Compendium of the Social Doctrine of the Church…

…judges Francis’ idea on the role of the Church

  • The Church’s social doctrine interprets realities based on their conformity with or divergence from the lines of the Gospel teaching

The Church’s social doctrine “belongs to the field, not of ideology, but of theology and particularly of moral theology”. It cannot be defined according to socio-economic parameters. It is not an ideological or pragmatic system intended to define and generate economic, political and social relationships, but is a category unto itself. It is “the accurate formulation of the results of a careful reflection on the complex realities of human existence, in society and in the international order, in the light of faith and of the Church’s tradition. Its main aim is to interpret these realities, determining their conformity with or divergence from the lines of the Gospel teaching on man and his vocation, a vocation which is at once earthly and transcendent; its aim is thus to guide Christian behaviour”. (Pontifical Council for Justice and Peace. Compendium of the Social Doctrine of the Church, no. 72)
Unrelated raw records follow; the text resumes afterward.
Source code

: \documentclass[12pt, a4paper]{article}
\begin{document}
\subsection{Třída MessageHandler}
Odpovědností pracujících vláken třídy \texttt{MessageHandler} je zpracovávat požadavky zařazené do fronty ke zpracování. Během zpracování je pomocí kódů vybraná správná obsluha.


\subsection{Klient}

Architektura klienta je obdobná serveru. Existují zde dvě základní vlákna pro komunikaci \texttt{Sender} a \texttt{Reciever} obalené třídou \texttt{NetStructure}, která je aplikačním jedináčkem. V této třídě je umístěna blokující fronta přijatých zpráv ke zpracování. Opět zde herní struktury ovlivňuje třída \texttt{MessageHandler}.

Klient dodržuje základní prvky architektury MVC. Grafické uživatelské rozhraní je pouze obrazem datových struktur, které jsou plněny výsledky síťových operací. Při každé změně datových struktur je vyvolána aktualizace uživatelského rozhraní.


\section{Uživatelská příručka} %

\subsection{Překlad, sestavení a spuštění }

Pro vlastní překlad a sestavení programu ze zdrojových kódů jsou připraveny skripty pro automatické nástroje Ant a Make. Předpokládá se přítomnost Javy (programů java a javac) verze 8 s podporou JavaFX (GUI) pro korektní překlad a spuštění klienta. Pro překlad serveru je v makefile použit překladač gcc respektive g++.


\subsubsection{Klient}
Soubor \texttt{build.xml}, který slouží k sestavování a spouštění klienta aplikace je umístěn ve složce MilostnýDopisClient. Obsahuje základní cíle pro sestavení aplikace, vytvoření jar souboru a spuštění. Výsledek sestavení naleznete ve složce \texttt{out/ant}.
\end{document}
…judges Francis’ idea on the Church’s moral teaching

  • The Church’s social doctrine is of a theological and not an ideological nature – it is aimed at guiding people’s behaviour

The Church’s social doctrine “belongs to the field, not of ideology, but of theology and particularly of moral theology”. It cannot be defined according to socio-economic parameters. It is not an ideological or pragmatic system intended to define and generate economic, political and social relationships, but is a category unto itself. It is “the accurate formulation of the results of a careful reflection on the complex realities of human existence, in society and in the international order, in the light of faith and of the Church’s tradition. Its main aim is to interpret these realities, determining their conformity with or divergence from the lines of the Gospel teaching on man and his vocation, a vocation which is at once earthly and transcendent; its aim is thus to guide Christian behavior”. The Church’s social doctrine is therefore of a theological nature, specifically theological-moral, “since it is a doctrine aimed at guiding people’s behavior”. “This teaching … is to be found at the crossroads where Christian life and conscience come into contact with the real world. [It] is seen in the efforts of individuals, families, people involved in cultural and social life, as well as politicians and statesmen to give it a concrete form and application in history.” (Compendium of the Social Doctrine of the Church, no. 7273)

…judges Francis’ idea on family

  • Making ‘de facto unions’ legally equivalent to the family discredits the model of the family

Making ‘de facto unions’ legally equivalent to the family would discredit the model of the family, which cannot be brought about in a precarious relationship between persons but only in a permanent union originating in marriage, that is, in a covenant between one man and one women, founded on the mutual and free choice that entails full conjugal communion oriented towards procreation. (Compendium of the Social Doctrine of the Church, no. 227)

  • Homosexual unions will never be ‘matrimony’ or ‘family’

Connected with de facto unions is the particular problem concerning demands for the legal recognition of unions between homosexual persons, which is increasingly the topic of public debate.[…] It is only in the union of two sexually different persons that the individual can achieve perfection in a synthesis of unity and mutual psychophysical completion’. Homosexual persons are to be fully respected in their human dignity and encouraged to follow God’s plan with particular attention in the exercise of chastity. This duty calling for respect does not justify the legitimization of behaviour that is not consistent with moral law, even less does it justify the recognition of a right to marriage between persons of the same sex and its being considered equivalent to the family. ‘If, from the legal standpoint, marriage between a man and a woman were to be considered just one possible form of marriage, the concept of marriage would undergo a radical transformation, with grave detriment to the common good. By putting homosexual unions on a legal plane analogous to that of marriage and the family, the State acts arbitrarily and in contradiction with its duties.’ (Compendium of the Social Doctrine of the Catholic Church, no. 228)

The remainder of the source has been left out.